The researchers also found that stronger individuals had a 20% to 30% lower risk of dying from suicide and were 15% to 65% less likely to have any diagnosis of psychiatric illness, such as schizophrenia and mood disorders.

In addition, when weight training is well prescribed, it even contributes to the suppression of depression and anxiety, and that the aging process affects several physiological changes that can be a decisive factor in increasing the number of cases.

These physical and psychological changes observed in aging may be exacerbated in older women due to the biological effects of menopause, gender roles, and social factors.

Therefore, it is necessary for these people to take care of themselves, but drug treatment is often not enough.

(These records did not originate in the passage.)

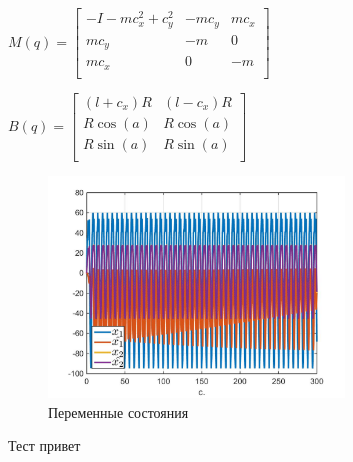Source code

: \documentclass[fleqn, a4paper, 12pt, russian]{article}
\begin{document}
\begin{landscape}
$M(q) = \begin{bmatrix}
	-I-mc_x^2+c_y^2&-mc_y&mc_x\\
	mc_y&-m&0\\
	mc_x&0&-m\\
\end{bmatrix}$

$B(q) = \begin{bmatrix}
    (l+c_x)R&	(l-c_x)R\\
	R\cos(a)&	R\cos(a)\\
	R\sin(a)&	R\sin(a)\\
\end{bmatrix}$

\begin{figure}[!h]
	\centering
	\includegraphics[width = 0.7\textwidth]{modeling62-x.jpg}
	\caption{Переменные состояния} 
	\label{modeling62-x}
\end{figure}

Тест привет

\end{landscape}
	
\end{document}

Therefore, it is important to perform interventions that lead to functional and / or structural changes in the brain, positive changes in cerebral blood flow, neurotransmitter activity and central nervous system function, which may be a major factor in treating and controlling depressive symptoms. and anxiety .. And all this can happen through weight training.

A scientific study published by Cunha et al in 2021 showed this very well. The researchers randomly divided 41 older women into a control group (excluding weight training). The training was conducted three times a week for 12 weeks.

The results showed that weight training promoted a reduction in symptoms of depression and anxiety, regardless of age, muscle strength, and cognitive function, according to the Depression Scale, which included 15 aspects to be analyzed.

This reduction in symptoms of depression and anxiety to which bodybuilding contributes can be derived from several factors, such as a reduction in inflammatory cytokines, increased cognition (via various markers, such as brain-derived neurotrophic factor (BDNF), as cognitive status is associated with depressive and anxiety symptoms in the elderly.

Among these factors, among others, the increase in socialization that bodybuilding can produce is strongly associated with positive mental health.

So realize that resistance training, like weight training, should be a part of our lives, but then you can even say, “Oh, but I don’t like it!”

It’s okay, because you don’t have to love it, but understand the importance it has in your life, so don’t really love it, after all, your life will be much better.

* In collaboration with Raphael Carvalho, PhD and Master of Science with USP (University of Sao Paulo)

Reference:

Cunha PM et al. Resistance training reduces the symptoms of depression and anxiety in older women: a pilot study. Mental health of aging. 2021. May 18; 1-7.

Li R et al. The association of muscle mass and strength with all-cause mortality among older adults in the United States. Med Sci Sports Exercises March 2018; 50 (3): 458-467.

Ortega FB et al. Muscle strength in male adolescents and premature death: a cohort study of one million participants. BMJ 2012 Nov 20; 345: e7279.

Volaklis KA et al. Muscle strength as a strong predictor of mortality: a narrative review. Eur J Intern Med. 2015 Jun; 26 (5): 303-10.

Gylling AT et al. Effect of prolonged strength training on muscle and adipose tissue in healthy and chronically ill elderly people. Exp Gerontol. 2020 Apr 8: 110939.